В жанре «комнатной живописи» работали Стен, Метсю, Питер де Хох, Терборх и еще многие и очень талантливые и более слабые живописцы. «Kabinettmalen» как нельзя лучше отвечала пристрастию к домашней жизни, к четырем стенам своего уютного домика, с такой силой овладевшему голландскими бюргерами в тот период их истории, который мы теперь назвали бы «мирной передышкой» между войнами.

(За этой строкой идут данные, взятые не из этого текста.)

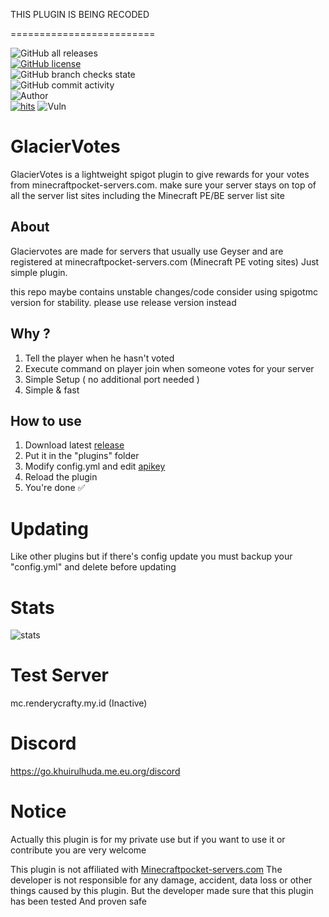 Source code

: THIS PLUGIN IS BEING RECODED

=========================

![GitHub all releases](https://img.shields.io/github/downloads/Khuirul-Huda/GlacierVotes/total?style=for-the-badge)<br>
[![GitHub license](https://img.shields.io/github/license/Khuirul-Huda/GlacierVotes?style=for-the-badge)](https://github.com/Khuirul-Huda/GlacierVotes/blob/main/LICENSE)<br>
![GitHub branch checks state](https://img.shields.io/github/checks-status/Khuirul-Huda/GlacierVotes/main?style=for-the-badge)<br>
![GitHub commit activity](https://img.shields.io/github/commit-activity/m/Khuirul-Huda/GlacierVotes?style=for-the-badge)<br>
![Author](https://img.shields.io/badge/AUTHOR-Khuirul%20Huda-green?style=for-the-badge)<br>
[![hits](https://hits.deltapapa.io/github/Khuirul-Huda/GlacierVotes.svg)](#)
![Vuln](https://snyk.io/test/github/Khuirul-Huda/GlacierVotes/badge.svg)

# GlacierVotes
GlacierVotes is a lightweight spigot plugin to give rewards for your votes from minecraftpocket-servers.com. make sure your server stays on top of all the server list sites including the Minecraft PE/BE server list site

## About
Glaciervotes are made for servers that usually use Geyser and are registered at minecraftpocket-servers.com (Minecraft PE voting sites)
Just simple plugin.

this repo maybe contains unstable changes/code consider using spigotmc version for stability. please use release version instead

## Why ?
1. Tell the player when he hasn't voted 
2. Execute command on player join when someone votes for your server
3. Simple Setup ( no additional port needed ) 
4. Simple & fast

## How to use
1. Download latest [release](https://github.com/Khuirul-Huda/GlacierVotes/releases)
2. Put it in the "plugins" folder
3. Modify config.yml and edit [apikey](https://minecraftpocket-servers.com/servers/manage/)
4. Reload the plugin
5. You're done ✅

# Updating
Like other plugins but if there's config update you must backup your "config.yml" and delete before updating

# Stats
![stats](https://bstats.org/signatures/bukkit/Glaciervotes.svg)

# Test Server
mc.renderycrafty.my.id (Inactive)

# Discord
https://go.khuirulhuda.me.eu.org/discord

# Notice
Actually this plugin is for my private use but if you want to use it or contribute you are very welcome

This plugin is not affiliated with [Minecraftpocket-servers.com](https://minecraftpocket-servers.com/)
The developer is not responsible for any damage, accident, data loss or other things caused by this plugin. But the developer made sure that this plugin has been tested And proven safe
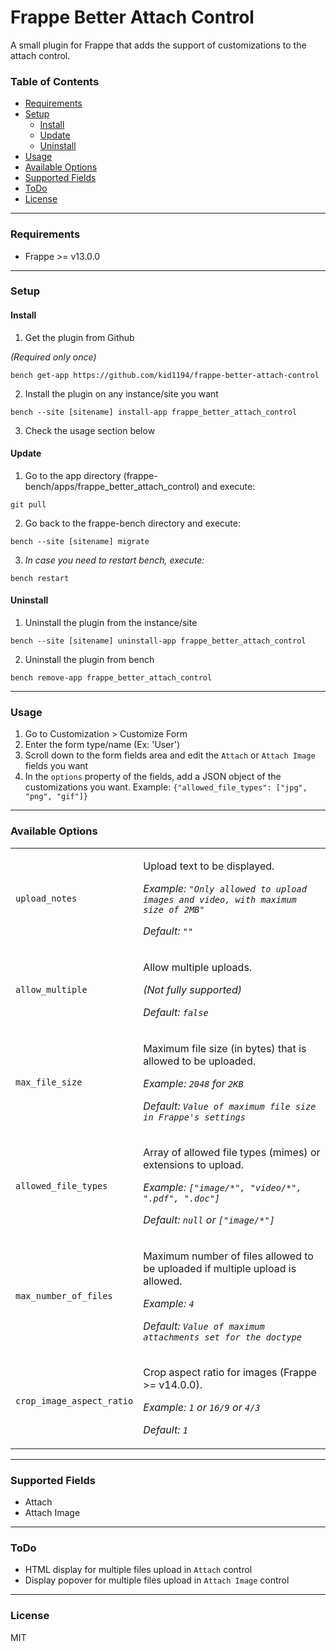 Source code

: # Frappe Better Attach Control
A small plugin for Frappe that adds the support of customizations to the attach control.

### Table of Contents
<ul>
    <li><a href="#requirements">Requirements</a></li>
    <li>
    <a href="#setup">Setup</a>
        <ul>
            <li><a href="#install">Install</a></li>
            <li><a href="#update">Update</a></li>
            <li><a href="#uninstall">Uninstall</a></li>
        </ul>
    </li>
    <li><a href="#usage">Usage</a></li>
    <li><a href="#available-options">Available Options</a></li>
    <li><a href="#supported-fields">Supported Fields</a></li>
    <li><a href="#todo">ToDo</a></li>
    <li><a href="#license">License</a></li>
</ul>

---

### Requirements
- Frappe >= v13.0.0

---

### Setup

#### Install
1. Get the plugin from Github

*(Required only once)*

`bench get-app https://github.com/kid1194/frappe-better-attach-control`

2. Install the plugin on any instance/site you want

`bench --site [sitename] install-app frappe_better_attach_control`

3. Check the usage section below

#### Update
1. Go to the app directory (frappe-bench/apps/frappe_better_attach_control) and execute:

`git pull`

2. Go back to the frappe-bench directory and execute:

`bench --site [sitename] migrate`

3. *In case you need to restart bench, execute:*

`bench restart`

#### Uninstall
1. Uninstall the plugin from the instance/site

`bench --site [sitename] uninstall-app frappe_better_attach_control`

2. Uninstall the plugin from bench

`bench remove-app frappe_better_attach_control`

---

### Usage
1. Go to Customization > Customize Form
2. Enter the form type/name (Ex: 'User')
3. Scroll down to the form fields area and edit the `Attach` or `Attach Image` fields you want
4. In the `options` property of the fields, add a JSON object of the customizations you want. Example: `{"allowed_file_types": ["jpg", "png", "gif"]}`

---

### Available Options
<table>
    <tr>
        <td><code>upload_notes</code></td>
        <td>
            <p>Upload text to be displayed.</p>
            <p><i>Example: <code>"Only allowed to upload images and video, with maximum size of 2MB"</code></i></p>
            <p><i>Default: <code>""</code></i></p>
        </td>
    </tr>
    <tr>
        <td><code>allow_multiple</code></td>
        <td>
            <p>Allow multiple uploads.</p>
            <p><i>(Not fully supported)</i></p>
            <p><i>Default: <code>false</code></i></p>
        </td>
    </tr>
    <tr>
        <td><code>max_file_size</code></td>
        <td>
            <p>Maximum file size (in bytes) that is allowed to be uploaded.</p>
            <p><i>Example: <code>2048</code> for <code>2KB</code></i></p>
            <p><i>Default: <code>Value of maximum file size in Frappe's settings</code></i></p>
        </td>
    </tr>
    <tr>
        <td><code>allowed_file_types</code></td>
        <td>
            <p>Array of allowed file types (mimes) or extensions to upload.</p>
            <p><i>Example: <code>["image/*", "video/*", ".pdf", ".doc"]</code></i></p>
            <p><i>Default: <code>null</code> or <code>["image/*"]</code></i></p>
        </td>
    </tr>
    <tr>
        <td><code>max_number_of_files</code></td>
        <td>
            <p>Maximum number of files allowed to be uploaded if multiple upload is allowed.</p>
            <p><i>Example: <code>4</code></i></p>
            <p><i>Default: <code>Value of maximum attachments set for the doctype</code></i></p>
        </td>
    </tr>
    <tr>
        <td><code>crop_image_aspect_ratio</code></td>
        <td>
            <p>Crop aspect ratio for images (Frappe >= v14.0.0).</p>
            <p><i>Example: <code>1</code> or <code>16/9</code> or <code>4/3</code></i></p>
            <p><i>Default: <code>1</code></i></p>
        </td>
    </tr>
</table>

---

### Supported Fields
- Attach
- Attach Image

---

### ToDo
- HTML display for multiple files upload in `Attach` control
- Display popover for multiple files upload in `Attach Image` control

---

### License
MIT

Ян Стен. Танцующая компания. 1663 г.

Военное сословие очень часто фигурирует в ранних голландских жанрах, но на картинах бравые офицеры в лихо заломленных шляпах только и делают, что пируют в кабачках и ухаживают за покорными девушками, а солдаты играют в карты. Без некоторой дозы холостяцкой веселости и разгула домашняя жизнь была бы чересчур пресной: голландский бюргер не ханжа и не пуританин, он не отказывает себе в удовольствиях и не прочь покутить, хотя эти непритязательные кутежи не похожи на фламандские оргии с их пугающей чрезмерностью. Голландский буржуа еще не выучился патрицианскому лицемерию, не мнит себя аристократом, он пока еще прост, запросто посещает харчевни, его не шокируют грубоватые сцены, он любит посмотреть, как тузят друг друга пьяницы, как развлекается и ссорится простой люд.

Виллєм Калф. Натюрморт

Такая разновидность бытового жанра была популярной, ей посвятил себя Адриан Остаде - художник, как родной брат, похожий на фламандца Брау-вера, но менее драматичный. Отдавал дань «трактирному» жанру видный живописец Ян Стен. Он сам содержал трактир - такого рода профессии были для голландских художников нередки и незазорны - и был человеком веселым. У него есть картина, которая называется так же, как упоминавшаяся картина Браувера, - «Гуляки», но сильно отличается от нее по настроению. Сюжет самый низменный: мужчина и женщина за столом в простой комнате, оба пьяные. Женщина заснула, уронив голову на стол, а мужчина еще пытается раскуривать трубочку и смотрит на зрителя с обезоруживающей улыбкой. Он выпил, доволен и лучшего не желает. Все предметы вокруг тоже как будто подгуляли и пошатываются: скатерть съехала, тарелка на самом краю - вот-вот упадет, одна туфля валяется на полу, кастрюли и кувшинчики на полках стоят вкривь и вкось, под стать легкому головокружению хозяина. При этом все написано тонко, тепло, в мягком матовом зеленовато-сером тоне с золотистыми оттенками; приятно поблескивает медная, стеклянная и поливная посуда.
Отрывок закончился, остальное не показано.